* _GIVEN DATA_:
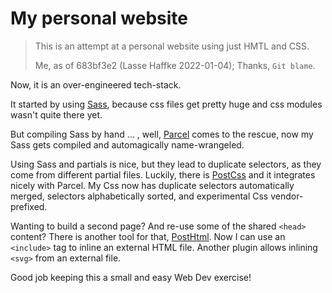 # My personal website

> This is an attempt at a personal website using just HMTL and CSS.
>
> Me, as of 683bf3e2 (Lasse Haffke 2022-01-04); Thanks, `Git blame`.

Now, it is an over-engineered tech-stack.

It started by using [Sass](https://sass-lang.com/), because css files get pretty huge and css modules wasn't quite there yet.

But compiling Sass by hand … , well, [Parcel](https://parceljs.org/) comes to the rescue, now my Sass gets compiled and automagically name-wrangeled.

Using Sass and partials is nice, but they lead to duplicate selectors, as they come from different partial files.
Luckily, there is [PostCss](https://postcss.org/) and it integrates nicely with Parcel. My Css now has duplicate selectors automatically merged, selectors alphabetically sorted, and experimental Css vendor-prefixed.

Wanting to build a second page? And re-use some of the shared `<head>` content?
There is another tool for that, [PostHtml](https://posthtml.org/). Now I can use an `<include>` tag to inline an external HTML file. Another plugin allows inlining `<svg>` from an external file.

Good job keeping this a small and easy Web Dev exercise!
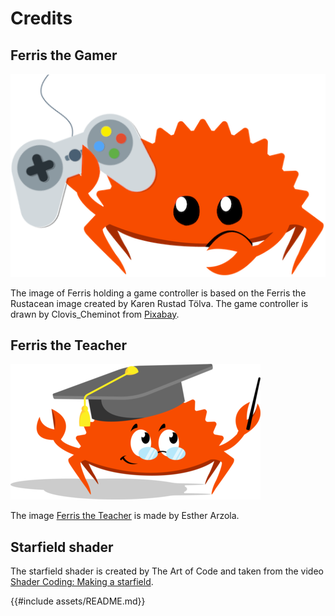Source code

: # Credits

## Ferris the Gamer

![Ferris the gamer](images/ferris-gamer.png)

The image of Ferris holding a game controller is based on the Ferris the
Rustacean image created by Karen Rustad Tölva. The game controller is
drawn by Clovis_Cheminot from 
[Pixabay](https://pixabay.com/vectors/controller-video-game-flat-x-box-1486898/).

## Ferris the Teacher

![Ferris the Teacher](images/ferris-teacher-small.png)

The image [Ferris the
Teacher](https://www.behance.net/gallery/89117181/Ferris-the-professional) is made by Esther Arzola.

## Starfield shader

The starfield shader is created by The Art of Code and taken from the video
[Shader Coding: Making a starfield](https://youtu.be/rvDo9LvfoVE).

{{#include assets/README.md}}

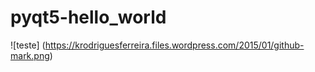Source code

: # pyqt5-hello_world

![teste] (https://krodriguesferreira.files.wordpress.com/2015/01/github-mark.png)
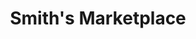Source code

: ---
title: "Smith's Marketplace"
url: /salt-lake-city/smiths-marketplace-500-east/
shop: Supermarkt
---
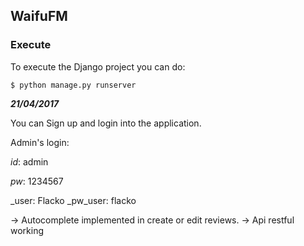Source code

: ## WaifuFM ##

### Execute
To execute the Django project you can do:

`$ python manage.py runserver`


**_21/04/2017_**

You can Sign up and login into the application.

Admin's login: 

_id_: admin

_pw_: 1234567

_user: Flacko
_pw_user: flacko

-> Autocomplete implemented in create or edit reviews.
-> Api restful working

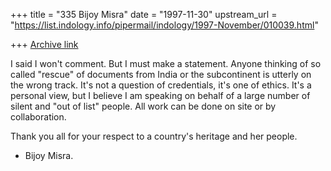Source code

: +++
title = "335 Bijoy Misra"
date = "1997-11-30"
upstream_url = "https://list.indology.info/pipermail/indology/1997-November/010039.html"

+++
[Archive link](https://list.indology.info/pipermail/indology/1997-November/010039.html)

I said I won't comment.  But I must make a statement.
Anyone thinking of so called "rescue" of documents
from India or the subcontinent is utterly on
the wrong track.  It's not a question of credentials,
it's one of ethics.  It's a personal view, but
I believe I am speaking on behalf of a large number
of silent and "out of list" people.  All work
can be done on site or by collaboration.

Thank you all for your respect to a country's
heritage and her people.

- Bijoy Misra.



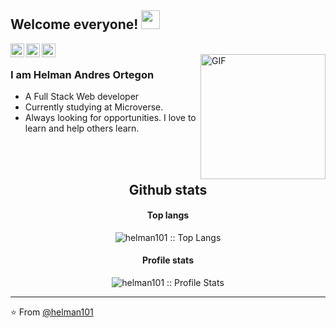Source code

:## Welcome everyone! <img src="https://raw.githubusercontent.com/iampavangandhi/iampavangandhi/master/gifs/Hi.gif" width="30px"></h2>

<a href="https://www.linkedin.com/in/helman101/">
  <img align="left" alt="Helman's Linkdein" width="22px" src="https://cdn.jsdelivr.net/npm/simple-icons@v3/icons/linkedin.svg" />
</a>
<a href="https://github.com/helman101">
  <img align="left" alt="Helman's Github" width="22px" src="https://cdn.jsdelivr.net/npm/simple-icons@v3/icons/github.svg" />
</a>
<a href="https://www.hackerrank.com/helmanandresort1">
  <img align="left" alt="Helman's Hackerrank" width="22px" src="https://cdn.jsdelivr.net/npm/simple-icons@v3/icons/hackerrank.svg" />
</a>
<br/>
<img align="right" alt="GIF" src="https://media.giphy.com/media/VTtANKl0beDFQRLDTh/giphy.gif" height="200"/>

### I am Helman Andres Ortegon
- A Full Stack Web developer 
- Currently studying at Microverse.
- Always looking for opportunities. I love to learn and help others learn.
<br/>
<br/>
<h2 align="center">Github stats</h2>

<h4 align="center">Top langs</h4>

<p align="center"><img src="https://github-readme-stats.vercel.app/api/top-langs/?username=helman101&langs_count=10&theme=tokyonight&layout=compact" alt="helman101 :: Top Langs" /></p>

<h4 align="center">Profile stats</h4>

<p align="center"><img src="https://github-readme-stats.vercel.app/api?username=helman101&show_icons=true&theme=tokyonight" alt="helman101 :: Profile Stats" /></p>

---

⭐️ From [@helman101](https://github.com/helman101)
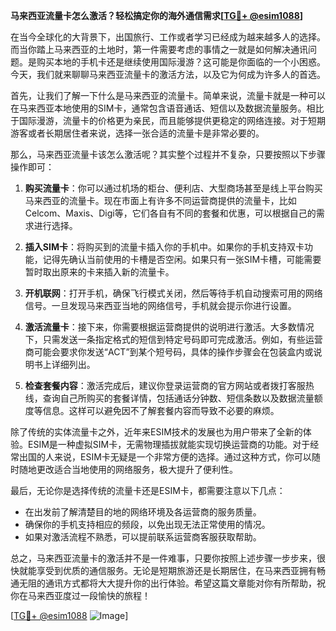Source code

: **马来西亚流量卡怎么激活？轻松搞定你的海外通信需求[[TG💪+ @esim1088](https://t.me/s/esim1088)]**

在当今全球化的大背景下，出国旅行、工作或者学习已经成为越来越多人的选择。而当你踏上马来西亚的土地时，第一件需要考虑的事情之一就是如何解决通讯问题。是购买本地的手机卡还是继续使用国际漫游？这可能是你面临的一个小困惑。今天，我们就来聊聊马来西亚流量卡的激活方法，以及它为何成为许多人的首选。

首先，让我们了解一下什么是马来西亚的流量卡。简单来说，流量卡就是一种可以在马来西亚本地使用的SIM卡，通常包含语音通话、短信以及数据流量服务。相比于国际漫游，流量卡的价格更为亲民，而且能够提供更稳定的网络连接。对于短期游客或者长期居住者来说，选择一张合适的流量卡是非常必要的。

那么，马来西亚流量卡该怎么激活呢？其实整个过程并不复杂，只要按照以下步骤操作即可：

1. **购买流量卡**：你可以通过机场的柜台、便利店、大型商场甚至是线上平台购买马来西亚的流量卡。现在市面上有许多不同运营商提供的流量卡，比如Celcom、Maxis、Digi等，它们各自有不同的套餐和优惠，可以根据自己的需求进行选择。

2. **插入SIM卡**：将购买到的流量卡插入你的手机中。如果你的手机支持双卡功能，记得先确认当前使用的卡槽是否空闲。如果只有一张SIM卡槽，可能需要暂时取出原来的卡来插入新的流量卡。

3. **开机联网**：打开手机，确保飞行模式关闭，然后等待手机自动搜索可用的网络信号。一旦发现马来西亚当地的网络信号，手机就会提示你进行设置。

4. **激活流量卡**：接下来，你需要根据运营商提供的说明进行激活。大多数情况下，只需发送一条指定格式的短信到特定号码即可完成激活。例如，有些运营商可能会要求你发送“ACT”到某个短号码，具体的操作步骤会在包装盒内或说明书上详细列出。

5. **检查套餐内容**：激活完成后，建议你登录运营商的官方网站或者拨打客服热线，查询自己所购买的套餐详情，包括通话分钟数、短信条数以及数据流量额度等信息。这样可以避免因不了解套餐内容而导致不必要的麻烦。

除了传统的实体流量卡之外，近年来ESIM技术的发展也为用户带来了全新的体验。ESIM是一种虚拟SIM卡，无需物理插拔就能实现切换运营商的功能。对于经常出国的人来说，ESIM卡无疑是一个非常方便的选择。通过这种方式，你可以随时随地更改适合当地使用的网络服务，极大提升了便利性。

最后，无论你是选择传统的流量卡还是ESIM卡，都需要注意以下几点：

- 在出发前了解清楚目的地的网络环境及各运营商的服务质量。
- 确保你的手机支持相应的频段，以免出现无法正常使用的情况。
- 如果对激活流程不熟悉，可以提前联系运营商客服获取帮助。

总之，马来西亚流量卡的激活并不是一件难事，只要你按照上述步骤一步步来，很快就能享受到优质的通信服务。无论是短期旅游还是长期居住，在马来西亚拥有畅通无阻的通讯方式都将大大提升你的出行体验。希望这篇文章能对你有所帮助，祝你在马来西亚度过一段愉快的旅程！

[[TG💪+ @esim1088](https://t.me/s/esim1088) ![Image](https://i.postimg.cc/4NQfJmqS/Snipaste-2025-05-13-00-14-12.png)]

* _AIM OF THE EXERCISE_: If a line in the entries holds the string "video", count it, then state the total and nothing more.

* _ANSWER SPACE_: 2